You'd think after nearly 21 years on earth, I'd learn that the "comparison game," is always a lose-lose battle.
So I took the "W," let myself feel like a failure and get on with my summer. Let me just say, coming back in the fall, I've never felt better than I ever have before.
And it's here that I realize, it's not winter quarter that's hard. Winter quarter is dark and I don't like the blue weather. But spring hasn't been much kinder to me.
Fast forward to now, or a couple of weeks ago from now and I find myself in the same situation. I'm in a class where everything I'm doing is just not enough. Where I feel like everyone else around me is thriving and I keep coming up short. I can't even say that I failed because I was distracted or partying or caught up in a relationship or wasn't trying.
This time, I didn't withdraw in time. This time, I do need this class for my major. This time, I feel like I really did mess up.
Except, to be completely honest, I don't know if I fully did because quite frankly, I don't even want to look at my final grade. As much as I'd like to think I failed the class, I just hope (and think) I did enough to pass.
All I know is I nearly failed a class in college. Yet right now, I don't feel like a total failure. I don't feel like I failed, and I don't feel defeated. Because I've been through this before.
I've been through doing poorly in a class and I've been through feeling defeated by a class that I know what the other side looks like.
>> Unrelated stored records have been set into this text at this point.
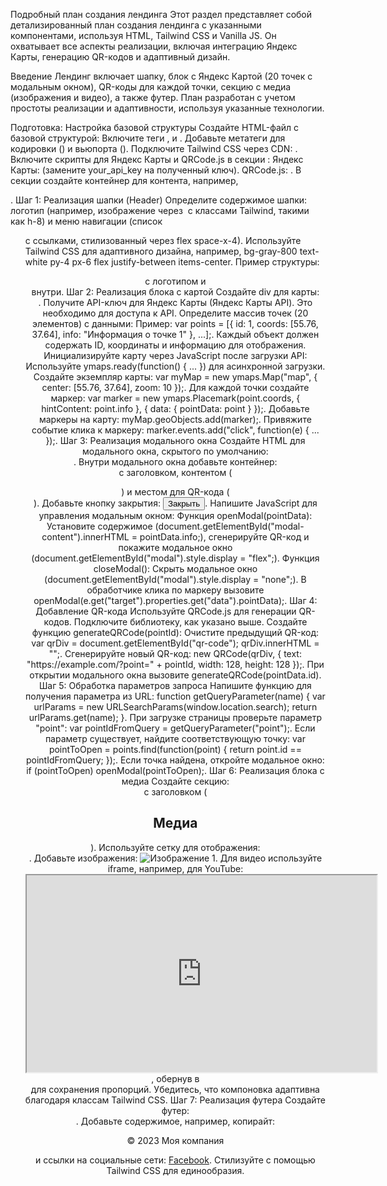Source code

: Подробный план создания лендинга
Этот раздел представляет собой детализированный план создания лендинга с указанными компонентами, используя HTML, Tailwind CSS и Vanilla JS. Он охватывает все аспекты реализации, включая интеграцию Яндекс Карты, генерацию QR-кодов и адаптивный дизайн.

Введение
Лендинг включает шапку, блок с Яндекс Картой (20 точек с модальным окном), QR-коды для каждой точки, секцию с медиа (изображения и видео), а также футер. План разработан с учетом простоты реализации и адаптивности, используя указанные технологии.

Подготовка: Настройка базовой структуры
Создайте HTML-файл с базовой структурой:
Включите теги <html>, <head> и <body>.
Добавьте метатеги для кодировки (<meta charset="UTF-8">) и вьюпорта (<meta name="viewport" content="width=device-width, initial-scale=1.0">).
Подключите Tailwind CSS через CDN: <link href="https://cdn.tailwindcss.com" rel="stylesheet">.
Включите скрипты для Яндекс Карты и QRCode.js в секции <head>:
Яндекс Карты: <script src="https://api-maps.yandex.ru/2.1/?apikey=your_api_key&lang=ru_RU" type="text/javascript"></script> (замените your_api_key на полученный ключ).
QRCode.js: <script src="https://cdn.rawgit.com/davidshimjs/qrcodejs/gh-pages/qrcode.min.js"></script>.
В секции <body> создайте контейнер для контента, например, <div class="container mx-auto">.
Шаг 1: Реализация шапки (Header)
Определите содержимое шапки: логотип (например, изображение через <img> с классами Tailwind, такими как h-8) и меню навигации (список <ul> с ссылками, стилизованный через flex space-x-4).
Используйте Tailwind CSS для адаптивного дизайна, например, bg-gray-800 text-white py-4 px-6 flex justify-between items-center.
Пример структуры:
<header> с логотипом и <nav> внутри.
Шаг 2: Реализация блока с картой
Создайте div для карты: <div id="map" class="h-96 w-full"></div>.
Получите API-ключ для Яндекс Карты (Яндекс Карты API). Это необходимо для доступа к API.
Определите массив точек (20 элементов) с данными:
Пример: var points = [{ id: 1, coords: [55.76, 37.64], info: "Информация о точке 1" }, ...];.
Каждый объект должен содержать ID, координаты и информацию для отображения.
Инициализируйте карту через JavaScript после загрузки API:
Используйте ymaps.ready(function() { ... }) для асинхронной загрузки.
Создайте экземпляр карты: var myMap = new ymaps.Map("map", { center: [55.76, 37.64], zoom: 10 });.
Для каждой точки создайте маркер: var marker = new ymaps.Placemark(point.coords, { hintContent: point.info }, { data: { pointData: point } });.
Добавьте маркеры на карту: myMap.geoObjects.add(marker);.
Привяжите событие клика к маркеру: marker.events.add("click", function(e) { ... });.
Шаг 3: Реализация модального окна
Создайте HTML для модального окна, скрытого по умолчанию:
<div id="modal" class="fixed top-0 left-0 w-full h-full bg-black bg-opacity-50 flex justify-center items-center hidden">.
Внутри модального окна добавьте контейнер: <div class="bg-white p-6 rounded shadow-md"> с заголовком, контентом (<p id="modal-content"></p>) и местом для QR-кода (<div id="qr-code" class="mt-4"></div>).
Добавьте кнопку закрытия: <button class="mt-4 px-4 py-2 bg-blue-500 text-white rounded hover:bg-blue-600" onclick="closeModal()">Закрыть</button>.
Напишите JavaScript для управления модальным окном:
Функция openModal(pointData): Установите содержимое (document.getElementById("modal-content").innerHTML = pointData.info;), сгенерируйте QR-код и покажите модальное окно (document.getElementById("modal").style.display = "flex";).
Функция closeModal(): Скрыть модальное окно (document.getElementById("modal").style.display = "none";).
В обработчике клика по маркеру вызовите openModal(e.get("target").properties.get("data").pointData);.
Шаг 4: Добавление QR-кода
Используйте QRCode.js для генерации QR-кодов. Подключите библиотеку, как указано выше.
Создайте функцию generateQRCode(pointId):
Очистите предыдущий QR-код: var qrDiv = document.getElementById("qr-code"); qrDiv.innerHTML = "";.
Сгенерируйте новый QR-код: new QRCode(qrDiv, { text: "https://example.com/?point=" + pointId, width: 128, height: 128 });.
При открытии модального окна вызовите generateQRCode(pointData.id).
Шаг 5: Обработка параметров запроса
Напишите функцию для получения параметра из URL: function getQueryParameter(name) { var urlParams = new URLSearchParams(window.location.search); return urlParams.get(name); }.
При загрузке страницы проверьте параметр "point": var pointIdFromQuery = getQueryParameter("point");.
Если параметр существует, найдите соответствующую точку: var pointToOpen = points.find(function(point) { return point.id == pointIdFromQuery; });.
Если точка найдена, откройте модальное окно: if (pointToOpen) openModal(pointToOpen);.
Шаг 6: Реализация блока с медиа
Создайте секцию: <section id="media" class="py-12"> с заголовком (<h2 class="text-3xl font-semibold mb-6 text-center">Медиа</h2>).
Используйте сетку для отображения: <div class="grid grid-cols-1 md:grid-cols-2 lg:grid-cols-3 gap-6">.
Добавьте изображения: <img src="image1.jpg" alt="Изображение 1" class="w-full h-auto rounded shadow-md">.
Для видео используйте iframe, например, для YouTube: <iframe width="560" height="315" src="https://www.youtube.com/embed/video_id" allowfullscreen></iframe>, обернув в <div class="aspect-w-16 aspect-h-9"> для сохранения пропорций.
Убедитесь, что компоновка адаптивна благодаря классам Tailwind CSS.
Шаг 7: Реализация футера
Создайте футер: <footer class="bg-gray-800 text-white py-6 px-6 text-center">.
Добавьте содержимое, например, копирайт: <p>&copy; 2023 Моя компания</p> и ссылки на социальные сети: <a href="#" class="text-white hover:text-gray-300 mx-2">Facebook</a>.
Стилизуйте с помощью Tailwind CSS для единообразия.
And here I am, completely exposing myself to all my friends and family so I'll make myself very clear one time and one time only, I pretty much failed a class in college but that doesn't make me a failure!
What's different about this class is I actually need to pass it. I actually need to take it again and succeed to continue on in my major. For some reason, I'm in this weird limbo mood where I feel like I can do it. Maybe that's just my brain already being on summer mode, but I feel like when I take this class again, I'll pass it, complete it and be proud of myself again.
Failing one college class does not make you a failure. Failing ten college classes or any class for that matter does not make you a failure. It's what you do afterward that matters.
And I hate to be the one to preach that or try to preach that because no one likes those people. We all know the grass is always greener on the other side and whatever happens, happens. We know that! But sometimes it's important to hear it. Hear it from someone who has actually been where you've been.
Failing a class sucks. Having to tell your parents and your family that you're not graduating when you thought you would because you need to retake a class does not feel any better.
I know I'm in a lucky situation where I have support no matter what. Not everyone has the same support I do or the same backbone to fall back to like I do. But just because you failed one, eight or every single class but one, doesn't mean you're a failure. Keep going, keep trying.
I am not giving up. So shouldn't that count for something?